Keine Werbung mehr für Blumen, Elektronik oder Kleidung
Im Saarland dürfen Supermärkte und Discounter einige Produkte nicht mehr anpreisen – Was Händler und Verbände im Südwesten davon halten
RAVENSBURG - Bianca Miller betreibt gemeinsam mit ihrer Mutter ein Blumengeschäft in Biberach. Nur über Click und Collect und einen neu eingerichteten kleinen Internetshop können sie derzeit ihre Produkte verkaufen. Der Laden selbst aber ist geschlossen und die stationären Umsätze fehlen den Millers schmerzlich.
Unfassbar findet es Bianca Miller deshalb, wenn sie sieht, dass in Supermärkten weiterhin Blumen verkauft werden dürfen und dass die Supermärkte auch noch ganz gezielt dafür werben. Am vergangenen Sonntag war Valentinstag. Während das normalerweise eine umsatzstarke Zeit für Floristen wie Miller ist, musste sie in diesem Jahr die Blumenwerbung der Supermärkte ertragen, während ihre eigene Ladentür zugesperrt blieb. „Da kommt man sich veräppelt vor“, sagt Miller.
Das Saarland geht deshalb jetzt einen ganz eigenen Weg. Das Bundesland hat im Corona-Lockdown ein Werbeverbot für Produkte verhängt, die nicht zum täglichen Bedarf gehören. Das heißt: SB-Warenhäuser, Vollsortimentsgeschäfte, Discounter und Supermärkte dürfen zwar weiter ein Mischsortiment anbieten, also neben Produkten des täglichen Bedarfs beispielsweise auch Blumen, Kleidung oder Elektronik verkaufen, aber sie dürfen nicht dafür werben.

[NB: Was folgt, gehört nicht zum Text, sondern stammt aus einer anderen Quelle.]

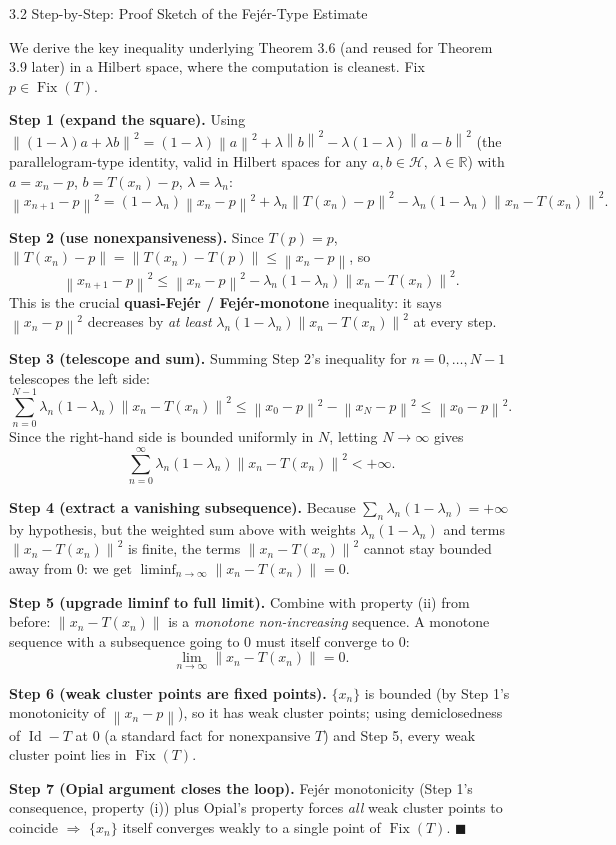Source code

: \documentclass[aspectratio=169,10pt]{beamer}
\newcommand{\cH}{\mathcal{H}}
\newcommand{\Fix}{\operatorname{Fix}}
\newcommand{\R}{\mathbb{R}}
\newcommand{\norm}[1]{\left\|#1\right\|}
\begin{document}
\begin{frame}[allowframebreaks]{3.2 Step-by-Step: Proof Sketch of the Fej\'er-Type Estimate}

  We derive the key inequality underlying Theorem 3.6 (and reused for
  Theorem 3.9 later) in a Hilbert space, where the computation is
  cleanest. Fix $p\in\Fix(T)$.

  \textbf{Step 1 (expand the square).} Using
  $\norm{(1-\lambda)a+\lambda b}^2=(1-\lambda)\norm{a}^2+\lambda\norm{b}^2
  -\lambda(1-\lambda)\norm{a-b}^2$ (the parallelogram-type identity, valid
  in Hilbert spaces for any $a,b\in\cH,\ \lambda\in\R$) with
  $a=x_n-p$, $b=T(x_n)-p$, $\lambda=\lambda_n$:
  $$\norm{x_{n+1}-p}^2=(1-\lambda_n)\norm{x_n-p}^2+\lambda_n\norm{T(x_n)-p}^2
    -\lambda_n(1-\lambda_n)\norm{x_n-T(x_n)}^2.$$

  \textbf{Step 2 (use nonexpansiveness).} Since $T(p)=p$,
  $\norm{T(x_n)-p}=\norm{T(x_n)-T(p)}\le\norm{x_n-p}$, so
  $$\norm{x_{n+1}-p}^2\le\norm{x_n-p}^2-\lambda_n(1-\lambda_n)\norm{x_n-T(x_n)}^2.$$
  This is the crucial \textbf{quasi-Fej\'er / Fej\'er-monotone}
  inequality: it says $\norm{x_n-p}^2$ decreases by \emph{at least}
  $\lambda_n(1-\lambda_n)\norm{x_n-T(x_n)}^2$ at every step.

  \framebreak

  \textbf{Step 3 (telescope and sum).} Summing Step 2's inequality for
  $n=0,\dots,N-1$ telescopes the left side:
  $$\sum_{n=0}^{N-1}\lambda_n(1-\lambda_n)\norm{x_n-T(x_n)}^2
    \le\norm{x_0-p}^2-\norm{x_N-p}^2 \le \norm{x_0-p}^2.$$
  Since the right-hand side is bounded uniformly in $N$, letting
  $N\to\infty$ gives
  $$\sum_{n=0}^{\infty}\lambda_n(1-\lambda_n)\norm{x_n-T(x_n)}^2<+\infty.$$

  \textbf{Step 4 (extract a vanishing subsequence).} Because
  $\sum_n\lambda_n(1-\lambda_n)=+\infty$ by hypothesis, but the weighted
  sum above with weights $\lambda_n(1-\lambda_n)$ and terms
  $\norm{x_n-T(x_n)}^2$ is finite, the terms $\norm{x_n-T(x_n)}^2$
  cannot stay bounded away from $0$: we get
  $\liminf_{n\to\infty}\norm{x_n-T(x_n)}=0$.

  \framebreak

  \textbf{Step 5 (upgrade liminf to full limit).} Combine with property
  (ii) from before: $\norm{x_n-T(x_n)}$ is a \emph{monotone
  non-increasing} sequence. A monotone sequence with a subsequence
  going to $0$ must itself converge to $0$:
  $$\lim_{n\to\infty}\norm{x_n-T(x_n)}=0.$$

  \textbf{Step 6 (weak cluster points are fixed points).} $\{x_n\}$ is
  bounded (by Step 1's monotonicity of $\norm{x_n-p}$), so it has weak
  cluster points; using demiclosedness of $\operatorname{Id}-T$ at $0$
  (a standard fact for nonexpansive $T$) and Step 5, every weak cluster
  point lies in $\Fix(T)$.

  \textbf{Step 7 (Opial argument closes the loop).} Fej\'er monotonicity
  (Step 1's consequence, property (i)) plus Opial's property forces
  \emph{all} weak cluster points to coincide $\Rightarrow$ $\{x_n\}$
  itself converges weakly to a single point of $\Fix(T)$. $\blacksquare$
\end{frame}
\end{document}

Die Wirtschaftsministerin des Saarlandes Anke Rehlinger (SPD) begründete das Verbot damit, dass die Werbung nicht nur zu größeren Kundenströmen führe, sie sei auch unsolidarisch gegenüber den Fachgeschäften, die derzeit geschlossen bleiben müssten. Eine vorherige freiwillige Selbstverpflichtung hatte laut Wirtschaftsministerium nicht zu einem Umdenken geführt. Also wurde nun mit dem Verbot reagiert, das von kommendem an Montag gilt. Bei Verstoß müssen die Warenhäuser mit einem Bußgeld zwischen 1000 Euro und 10 000 Euro rechnen.

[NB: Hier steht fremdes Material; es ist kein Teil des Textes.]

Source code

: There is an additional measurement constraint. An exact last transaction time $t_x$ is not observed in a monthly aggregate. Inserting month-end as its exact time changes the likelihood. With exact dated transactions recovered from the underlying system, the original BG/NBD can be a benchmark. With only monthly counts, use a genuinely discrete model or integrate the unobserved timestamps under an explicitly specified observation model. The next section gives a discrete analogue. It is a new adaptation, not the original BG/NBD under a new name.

Das Saarland ist das erste Bundesland, das ein solches Werbeverbot beschlossen hat. In Baden-Württemberg ist das bisher nicht geplant. Und in den Augen der Hauptgeschäftsführerin des Handelsverbands BadenWürttemberg, Sabine Hagmann, macht es auch keinen Sinn. „Mit solchen Verboten zeigt sich die Politik fantasielos und dass sie ihrer sonstigen Aufgabe nicht nachkommt“, sagt Hagmann. Es gehe doch viel mehr darum, konstruktiv nach vorn zu blicken, statt auf irgendwelche Verbote zu setzen. „Die Politik muss dem Nicht-Lebensmittel-Handel dringend eine Öffnungsperspektive geben und ihn ausreichend entschädigen“. Das sei absolute Priorität, nicht solche Verbote.

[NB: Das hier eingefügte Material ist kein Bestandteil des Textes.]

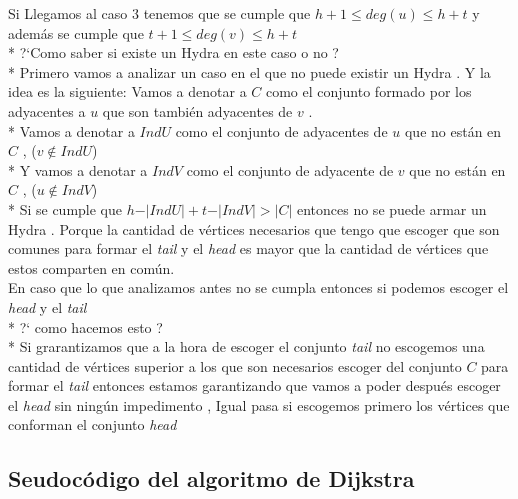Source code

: \documentclass[12pt]{article}
\begin{document}
    \noindent Si Llegamos al caso 3 tenemos que se cumple que  $h+1 \leq deg(u) \leq h + t  $ y adem\'as se cumple que $t+1 \leq deg(v) \leq h + t  $
    \\*
    ?`Como saber si existe un Hydra en este caso o no ? 
    \\*
    Primero vamos a analizar un caso en el que no puede existir un Hydra . Y la idea es la siguiente: 
    Vamos a denotar a $C$ como el conjunto formado por los  adyacentes a $u$ que son tambi\'en adyacentes de $v$ .
    \\* 
    Vamos a denotar a $IndU$ como el conjunto de adyacentes de $u$ que no est\'an en $C$ , ($v \notin IndU$) 
    \\*
    Y vamos a denotar a $IndV$ como el conjunto de adyacente de $v$ que no est\'an en $C$ , ($u \notin IndV$)
    \\*
    Si se cumple que $ h -\vert IndU \vert  +  t - \vert IndV \vert > \vert C \vert $ entonces no se puede armar un Hydra . Porque la cantidad de v\'ertices necesarios 
    que tengo que escoger que son comunes para formar el \textit{tail } y el \textit{head} es mayor que la cantidad de v\'ertices que estos comparten en com\'un. 
    \\[5pt] 
    En caso que lo que analizamos antes no se cumpla entonces si podemos escoger el \textit{head} y el \textit{tail} 
    \\*
    ?` como hacemos esto ? 
    \\*
    Si grarantizamos que a la hora de escoger el conjunto \textit{tail} no escogemos una cantidad de  v\'ertices superior a los que son necesarios escoger del conjunto $C$ para formar el \textit{tail} entonces 
    estamos garantizando que vamos a poder despu\'es escoger el \textit{head} sin ning\'un impedimento , Igual pasa si escogemos primero los v\'ertices que conforman el conjunto \textit{head} 

    \subsection{Seudoc\'odigo del algoritmo de Dijkstra} 
\end{document}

Dass es die stationären Händler aufrege, wenn Lebensmittelhändler auch Ware wie Kleidung, Blumen oder Elektronik anbieten, könne sie absolut verstehen, sagt Hagmann. Leider gebe es zurzeit aber nicht die Möglichkeit, dass die stationären Fachhändler öffnen. Und wenn dann die Supermärkte und Discounter die Nicht-Lebensmittel-Ware auch nicht mehr anbieten, bliebe nur die „Alternative, dass die Kunden ins Netz abwandern.“Und das könne auch nicht die Lösung sein.
Peter Jany, Hauptgeschäftsführer der IHK Bodensee-Oberschwaben sagt: „Was wir brauchen ist eine Öffnungsstrategie, damit alle Händler unter Auflagen wieder öffnen können und ihren Geschäften nachgehen können. Wenig zielführend sind Diskussionen über weitere Verbote, die nicht nur dem Grundsatz nach rechtlich fraglich, sondern durch ihre kurzfristige Laufzeit auch wenig wirkungsvoll sein werden.“
Und was sagt der Lebensmitteleinzelhandel selbst? Als systemrelevanter Lebensmitteleinzelhändler trage Aldi Süd zur Versorgungssicherheit der Bevölkerung bei, teilt eine Sprecherin des Konzerns auf Nachfrage mit. „Dabei ist uns die schwierige Situation, in der sich der örtliche Einzelhandel befindet, sehr wohl bewusst, und wir versuchen, diesem sensiblen Umstand Rechnung zu tragen.“Deshalb habe Aldi Süd die Bewerbung von Nicht-Lebensmittel-Artikeln massiv eingeschränkt. „Seit Mitte Dezember 2020 wurde die aktive Bewerbung weitestgehend eingestellt. Auch bereits produzierte TV- und Funkspots wurden nicht ausgestrahlt.“Auch habe man im Saarland bereits vor Ankündigung der neuen Maßnahmen ein vorläufiges Aussetzen der Handzettelzustellung in die Haushalte beschlossen. Zu Beginn dieser Woche sei die Zustellung der Handzettel daraufhin gestoppt worden.
Wolfgang Hilbich, Geschäftsführer des Floristenverbands BadenWürttemberg, will das zumindest für den Südwesten und den Blumenhandel nicht gelten lassen. Die Werbung sei besonders vor dem Valentinstag massiv gewesen. Die Discounter und Supermärkte hätten ihr Sortiment geradezu aufgerüstet. „Hier wurden wahre Blumenparadiese aus dem Boden gestampft. Teilweise sogar mit Straußbinden auf Wunsch, während der Fachhandel geschlossen bleiben muss.“, sagt Hilbich. „Das ist Wettbewerbsverzerrung.“Am Mittwoch habe ein Mitglied des Vorstandes des Fachverbands deshalb Klage gegen die Landesregierung Baden-Württemberg vor dem Verwaltungsgerichtshof in Mannheim erhoben. Mit allen Mitteln kämpft der Fachhandel also, um wieder öffnen zu dürfen. Werbeverbote werden da schon fast zur Nebensache.